I'm no expert in dealing with crazy people. I will leave that up to those with PhD and MD after their name. My job is to take them to those people, in a matter that doesn't get me hurt, and injures them as little as possible (restrains can suck, and chemical restraints aren't fun either, from what I'm told). We do not do treat and release for psych calls, nor should we; our job is to get them to the people who can help them.
 
I have severe mental illness. Most patients I care for have severe mental illness.
Unless most of your patients are on a psych hold, this I doubt, if you're in EMS.
Mental health is HIGHLY neglected and misunderstood in our legislation and healthcare as compared to physical ailments.
In general, I tend to agree that Mental Health is neglected/misunderstood compared to physical ailments but that doesn't necessarily mean that it's highly neglected or misunderstood.
People complain about health care in this country, but funding is far more limited with mental health.
I do agree that mental health funding in the US is much more limited and I've seen declines in facility numbers that do inpatient care for mental health. It has become much more difficult to place people that are on psych holds than it used to be.
I see mental health as a huge priority, and in some cases, more important than physical health. Because those with severe mental illness can cause harm to others if not addressed. I see it as a public safety issue too.
No. This isn't more important than physical health. The reason is that physical health problems can cause problems that mimic psych health problems. Clear up the physical health issue (usually an infection issue) and the "psych" problem also often clears. I've seen it too often where a relatively silent UTI (especially in the elderly) is found because the patient has an acute "psych" problem. We treat the infection and suddenly the other complaint also clears up. Substance abuse issues can also easily mimic psych problems. Someone that's high on meth can quite often appear to have anxiety, Suicidal/Homicidal ideation, audio/visual hallucinations, paranoia, schizophrenia with paranoid features, and so on.
But even in EMS, I feel we do not stress mental illness enough. Why don't we offer or even mandate crisis intervention training or have a special supplemental course dedicated to dealing with mental illness?

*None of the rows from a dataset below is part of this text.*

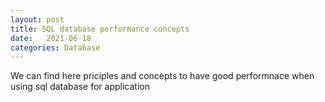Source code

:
 ```yaml
---
layout: post
title: SQL database performance concepts
date:   2021-06-18
categories: Database
---
```


We can find here priciples and concepts to have good performnace when using sql database for application
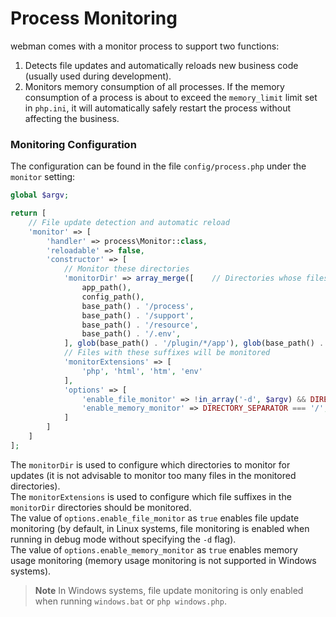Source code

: # Process Monitoring

webman comes with a monitor process to support two functions:

1. Detects file updates and automatically reloads new business code (usually used during development).
2. Monitors memory consumption of all processes. If the memory consumption of a process is about to exceed the `memory_limit` limit set in `php.ini`, it will automatically safely restart the process without affecting the business.

### Monitoring Configuration

The configuration can be found in the file `config/process.php` under the `monitor` setting:
```php
global $argv;

return [
    // File update detection and automatic reload
    'monitor' => [
        'handler' => process\Monitor::class,
        'reloadable' => false,
        'constructor' => [
            // Monitor these directories
            'monitorDir' => array_merge([    // Directories whose files need to be monitored
                app_path(),
                config_path(),
                base_path() . '/process',
                base_path() . '/support',
                base_path() . '/resource',
                base_path() . '/.env',
            ], glob(base_path() . '/plugin/*/app'), glob(base_path() . '/plugin/*/config'), glob(base_path() . '/plugin/*/api')),
            // Files with these suffixes will be monitored
            'monitorExtensions' => [
                'php', 'html', 'htm', 'env'
            ],
            'options' => [
                'enable_file_monitor' => !in_array('-d', $argv) && DIRECTORY_SEPARATOR === '/', // Whether to enable file monitoring
                'enable_memory_monitor' => DIRECTORY_SEPARATOR === '/',                      // Whether to enable memory monitoring
            ]
        ]
    ]
];
```

The `monitorDir` is used to configure which directories to monitor for updates (it is not advisable to monitor too many files in the monitored directories).  
The `monitorExtensions` is used to configure which file suffixes in the `monitorDir` directories should be monitored.  
The value of `options.enable_file_monitor` as `true` enables file update monitoring (by default, in Linux systems, file monitoring is enabled when running in debug mode without specifying the `-d` flag).  
The value of `options.enable_memory_monitor` as `true` enables memory usage monitoring (memory usage monitoring is not supported in Windows systems).

> **Note**
> In Windows systems, file update monitoring is only enabled when running `windows.bat` or `php windows.php`.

We don't offer/mandate mental health education because a one-day or even a short-course in mental health isn't sufficient. Nothing I'm going to be able to do in a short time period is going to help much, if anything. I'm an ER nurse and as part of my education, we did a month-long rotation in mental health. There are things I learned from that experience, such as "therapeutic communications" and I can start picking out certain features of patients that have mental health problems and I can certainly offer some quick advice for what to do after the hold is done, but I'm not a mental health nurse, I don't have the training to properly evaluate whether or not to place a patient on a hold. That training is more complex, but it's different from recognizing when someone needs to be placed on a hold vs. knowing when to "break" the hold or refer to inpatient therapy. I have little doubt that a Paramedic could receive the appropriate education to place people on a hold and do it appropriately, heck Law Enforcement does this without much training either... but it takes a more proper evaluation by a LCSW, MFT, or Psychiatrist to break a hold. That means at least a Master's Degree (or higher) and experience in mental health care.